Shares shown as beneficially owned by the above institutions are those
shares for which the institutions possessed or shared voting or investment
power with respect to such shares on behalf of their underlying accounts.
To the best of the knowledge of the Fund, as of October 25, 1995, the
trustees and officers of the Fund beneficially owned less than 1% of each class
of the Fund's outstanding shares.
PURCHASES AND REDEMPTIONS
NET ASSET VALUE DETERMINATION
Shares of the Portfolio are sold at the net asset value of such
shares. Shareholders may at any time redeem all or a portion of their shares at
net asset value.
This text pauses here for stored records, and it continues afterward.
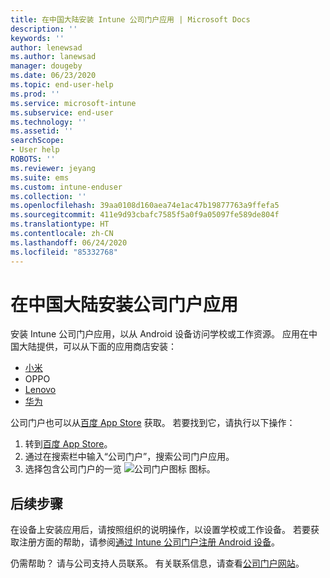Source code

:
 ```yaml
---
title: 在中国大陆安装 Intune 公司门户应用 | Microsoft Docs
description: ''
keywords: ''
author: lenewsad
ms.author: lanewsad
manager: dougeby
ms.date: 06/23/2020
ms.topic: end-user-help
ms.prod: ''
ms.service: microsoft-intune
ms.subservice: end-user
ms.technology: ''
ms.assetid: ''
searchScope:
- User help
ROBOTS: ''
ms.reviewer: jeyang
ms.suite: ems
ms.custom: intune-enduser
ms.collection: ''
ms.openlocfilehash: 39aa0108d160aea74e1ac47b19877763a9ffefa5
ms.sourcegitcommit: 411e9d93cbafc7585f5a0f9a05097fe589de804f
ms.translationtype: HT
ms.contentlocale: zh-CN
ms.lasthandoff: 06/24/2020
ms.locfileid: "85332768"
---
```

# <a name="install-company-portal-app-in-mainland-china"></a>在中国大陆安装公司门户应用   

安装 Intune 公司门户应用，以从 Android 设备访问学校或工作资源。 应用在中国大陆提供，可以从下面的应用商店安装： 


* [小米](https://go.microsoft.com/fwlink/?linkid=836947) 
* OPPO
* [Lenovo](https://go.microsoft.com/fwlink/?linkid=2125082)
* [华为](https://go.microsoft.com/fwlink/?linkid=836948)

公司门户也可以从[百度 App Store](https://go.microsoft.com/fwlink/?linkid=2133565) 获取。 若要找到它，请执行以下操作：  
 
   1. 转到[百度 App Store](https://go.microsoft.com/fwlink/?linkid=2133565)。  
   2. 通过在搜索栏中输入“公司门户”，搜索公司门户应用。  
   3. 选择包含公司门户的一览 ![公司门户图标](./media/company-portal-logo-small-2006.png) 图标。  


## <a name="next-steps"></a>后续步骤  
在设备上安装应用后，请按照组织的说明操作，以设置学校或工作设备。 若要获取注册方面的帮助，请参阅[通过 Intune 公司门户注册 Android 设备](enroll-device-android-company-portal.md)。 


仍需帮助？ 请与公司支持人员联系。 有关联系信息，请查看[公司门户网站](https://go.microsoft.com/fwlink/?linkid=2010980)。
The investor's price for purchases and redemptions will be the
net asset value next determined following the receipt of an order to purchase
or a request to redeem shares.
The valuation of the portfolio instruments based upon their amortized
cost and the concomitant maintenance of the net asset value per share of $1.00
for the Portfolio is permitted in accordance with applicable rules and
regulations of the SEC, including Rule 2a-7, which require the Fund to adhere
to certain conditions. These rules require that the Fund maintain a
dollar-weighted average portfolio maturity of 90 days or less for the
Portfolio, purchase only instruments having remaining maturities of 397 days or
less and invest only in securities determined by the Fund's Board of Trustees
to be of high quality with minimal credit risk.
The Board of Trustees is required to establish procedures designed to
stabilize, to the extent reasonably practicable, the Fund's price per share at
$1.00 for the Portfolio as computed for the purpose of sales and redemptions.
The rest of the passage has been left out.